**Aim of the task:**
Please give back only the lines below from the one containing "Source code" to the one containing "0.23879586 -0.44811181 -0.610795", each repeated word for word, both ends included.

Saved data entries:

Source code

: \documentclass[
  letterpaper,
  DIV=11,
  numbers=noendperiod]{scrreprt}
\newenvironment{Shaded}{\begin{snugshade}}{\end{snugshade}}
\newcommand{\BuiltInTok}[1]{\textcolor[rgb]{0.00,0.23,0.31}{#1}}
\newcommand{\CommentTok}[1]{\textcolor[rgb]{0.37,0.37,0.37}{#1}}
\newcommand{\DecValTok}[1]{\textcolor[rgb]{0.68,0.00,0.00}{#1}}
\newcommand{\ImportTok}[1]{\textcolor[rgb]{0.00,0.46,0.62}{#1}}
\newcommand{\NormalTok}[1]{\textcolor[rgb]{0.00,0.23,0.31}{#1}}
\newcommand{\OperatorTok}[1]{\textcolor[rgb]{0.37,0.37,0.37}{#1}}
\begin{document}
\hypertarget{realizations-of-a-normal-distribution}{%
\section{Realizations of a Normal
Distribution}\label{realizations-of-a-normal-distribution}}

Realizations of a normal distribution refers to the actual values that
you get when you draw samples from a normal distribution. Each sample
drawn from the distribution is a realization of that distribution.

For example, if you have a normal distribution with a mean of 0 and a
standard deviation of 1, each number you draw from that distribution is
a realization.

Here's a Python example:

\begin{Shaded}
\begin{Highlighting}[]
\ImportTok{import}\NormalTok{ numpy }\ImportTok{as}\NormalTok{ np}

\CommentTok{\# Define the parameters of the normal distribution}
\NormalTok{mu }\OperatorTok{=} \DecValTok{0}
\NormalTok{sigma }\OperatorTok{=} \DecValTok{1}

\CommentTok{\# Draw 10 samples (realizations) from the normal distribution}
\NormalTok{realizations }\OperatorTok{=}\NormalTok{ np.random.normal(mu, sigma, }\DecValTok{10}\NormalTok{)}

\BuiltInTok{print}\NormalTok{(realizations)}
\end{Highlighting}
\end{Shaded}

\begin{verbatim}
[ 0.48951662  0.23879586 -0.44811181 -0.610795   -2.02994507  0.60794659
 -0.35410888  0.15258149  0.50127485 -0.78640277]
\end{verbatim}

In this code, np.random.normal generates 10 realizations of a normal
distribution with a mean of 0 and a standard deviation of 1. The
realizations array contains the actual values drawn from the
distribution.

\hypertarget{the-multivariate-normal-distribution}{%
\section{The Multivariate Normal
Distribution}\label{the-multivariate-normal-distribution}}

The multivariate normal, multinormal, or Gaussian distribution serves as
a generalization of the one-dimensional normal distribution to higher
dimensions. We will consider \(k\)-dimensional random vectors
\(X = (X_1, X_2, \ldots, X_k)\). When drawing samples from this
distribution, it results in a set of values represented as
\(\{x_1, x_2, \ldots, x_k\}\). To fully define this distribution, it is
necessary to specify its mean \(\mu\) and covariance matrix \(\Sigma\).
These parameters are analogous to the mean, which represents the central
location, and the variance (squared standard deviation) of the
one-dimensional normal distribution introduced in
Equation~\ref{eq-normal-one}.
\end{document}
...
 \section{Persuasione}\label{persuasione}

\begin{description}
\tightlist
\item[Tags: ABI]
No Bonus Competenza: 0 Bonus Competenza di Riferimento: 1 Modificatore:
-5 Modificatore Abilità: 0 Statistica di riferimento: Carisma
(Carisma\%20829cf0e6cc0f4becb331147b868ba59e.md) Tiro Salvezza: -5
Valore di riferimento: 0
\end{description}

**Solution:**
Source code

: \documentclass[
  letterpaper,
  DIV=11,
  numbers=noendperiod]{scrreprt}
\newenvironment{Shaded}{\begin{snugshade}}{\end{snugshade}}
\newcommand{\BuiltInTok}[1]{\textcolor[rgb]{0.00,0.23,0.31}{#1}}
\newcommand{\CommentTok}[1]{\textcolor[rgb]{0.37,0.37,0.37}{#1}}
\newcommand{\DecValTok}[1]{\textcolor[rgb]{0.68,0.00,0.00}{#1}}
\newcommand{\ImportTok}[1]{\textcolor[rgb]{0.00,0.46,0.62}{#1}}
\newcommand{\NormalTok}[1]{\textcolor[rgb]{0.00,0.23,0.31}{#1}}
\newcommand{\OperatorTok}[1]{\textcolor[rgb]{0.37,0.37,0.37}{#1}}
\begin{document}
\hypertarget{realizations-of-a-normal-distribution}{%
\section{Realizations of a Normal
Distribution}\label{realizations-of-a-normal-distribution}}

Realizations of a normal distribution refers to the actual values that
you get when you draw samples from a normal distribution. Each sample
drawn from the distribution is a realization of that distribution.

For example, if you have a normal distribution with a mean of 0 and a
standard deviation of 1, each number you draw from that distribution is
a realization.

Here's a Python example:

\begin{Shaded}
\begin{Highlighting}[]
\ImportTok{import}\NormalTok{ numpy }\ImportTok{as}\NormalTok{ np}

\CommentTok{\# Define the parameters of the normal distribution}
\NormalTok{mu }\OperatorTok{=} \DecValTok{0}
\NormalTok{sigma }\OperatorTok{=} \DecValTok{1}

\CommentTok{\# Draw 10 samples (realizations) from the normal distribution}
\NormalTok{realizations }\OperatorTok{=}\NormalTok{ np.random.normal(mu, sigma, }\DecValTok{10}\NormalTok{)}

\BuiltInTok{print}\NormalTok{(realizations)}
\end{Highlighting}
\end{Shaded}

\begin{verbatim}
[ 0.48951662  0.23879586 -0.44811181 -0.610795   -2.02994507  0.60794659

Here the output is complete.